Agile is already adopted by many in the industry, however Mohamed believes there is still a change of perception that needs to take place, “everyone in the IT world thinks of Agile as a methodology, it’s not, it’s a way of being, you either are or you aren’t.”

“Many people have bastardized Agile into a methodology, forced it to be a process. But it’s a culture, a mindset, and a set of characteristics. There are aspects to the concepts of Agile that are mechanical, but really what you are after are the principles of Agile. Agile delivery is a paradigm shift. In order for people to change you have to let people see, feel, touch. It’s the only way.” In the case study, the stakes were very high, with over 8000 users of a mission critical financial application and selling 90% of the multi-national’s products. Delivery was affected negatively due to a growing backlog of issues, the software was buggy and there was a distinct split between business vs. IT. The latter was one of the first things that Mohamed’s team changed; making business and IT sit on the same side, adopting Agile and using it as a tool to remove obstacles from the workflow, encouraging a more dynamic interaction that involved mutual learning.

“We started time-boxing things in sprints in order to benchmark. These are the mechanics of it.

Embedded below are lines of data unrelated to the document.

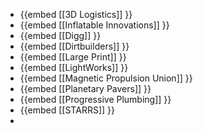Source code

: - {{embed [[3D Logistics]] }}
- {{embed [[Inflatable Innovations]] }}
- {{embed [[Digg]] }}
- {{embed [[Dirtbuilders]] }}
- {{embed [[Large Print]] }}
- {{embed [[LightWorks]] }}
- {{embed [[Magnetic Propulsion Union]] }}
- {{embed [[Planetary Pavers]] }}
- {{embed [[Progressive Plumbing]] }}
- {{embed [[STARRS]] }}
-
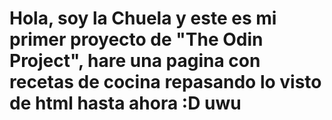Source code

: # Hola, soy la Chuela y este es mi primer proyecto de "The Odin Project", hare una pagina con recetas de cocina repasando lo visto de html hasta ahora :D uwu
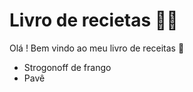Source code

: # Livro de recietas :man_cook:

Olá ! Bem vindo ao meu livro de receitas :wave:

- Strogonoff de frango
- Pavê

It goes:

  • Sprint planning
  • Backlog grooming
  • Prioritization
  • Analyse, develop and test
  • Demonstrations
  • Retrospectives

These steps work to change behaviour, to force the team to work in a different way.”

Agile rests within the ability of the people, to ensure that you get the best results, the team needs to be finely tuned with the same objectives. Mohamed says “the end goal of Agile is high collaborative, high trust, self-organising team of people who deliver outcomes. That’s when I know that our team has done it’s job.”

For this company, there was no holistic understanding of the solution – not only was the technology antiquated, but there were no architecture guidelines and keeping things up to date was not a part of their routine. This is where projects start to go sour; what businesses tend to do is look at costs and either save or throw money at the problem in the way of tools, resources or people. Morale becomes strained from being forced through team building, training etc. “In actual fact, reduced cost and improved morale are outputs of better collaboration, high trusting and a better organised team, not more training and team building.”

The first stage is to acknowledge that there is a problem, then to accept that what is needed is a paradigm shift. Teams need to be forced to see a different way of working, “quality naturally improves and then when coupled with efficiency will lower costs naturally, this triggers the boost that teams need.” A linear scale will see a paradigm shift with productivity, quality, costs and morale all improving.

In terms of productivity of the company was that teams delivered more features in shorter space of time, that they were significantly quicker to market with their cross-skilled technical BA and test team. The quality massively reduced bug counts through improved development and testing streams, post production warranty items were fewer and maintenance and support loads were reduced.

The shift from storming to performing

Subsequently, the costs were positively affected; reduced cost on the maintenance and support team and project delivery budget was reduced by more than 20%. The best result was that the team’s morale moved from “storming” to “performing”, there was a visible difference in team trust and relations and the business vs. IT division had naturally pivoted and become business and IT.

“You need to fail as part of the journey to finding the solution, so we benchmarked everything we did, because we wanted to see every inch of improvement and where it came from. Therefore, in doing, you’re teaching that every time we work together we collaborate in some shape or form. We needed the team to learn together and to teach each other. These are the principles of Agile.”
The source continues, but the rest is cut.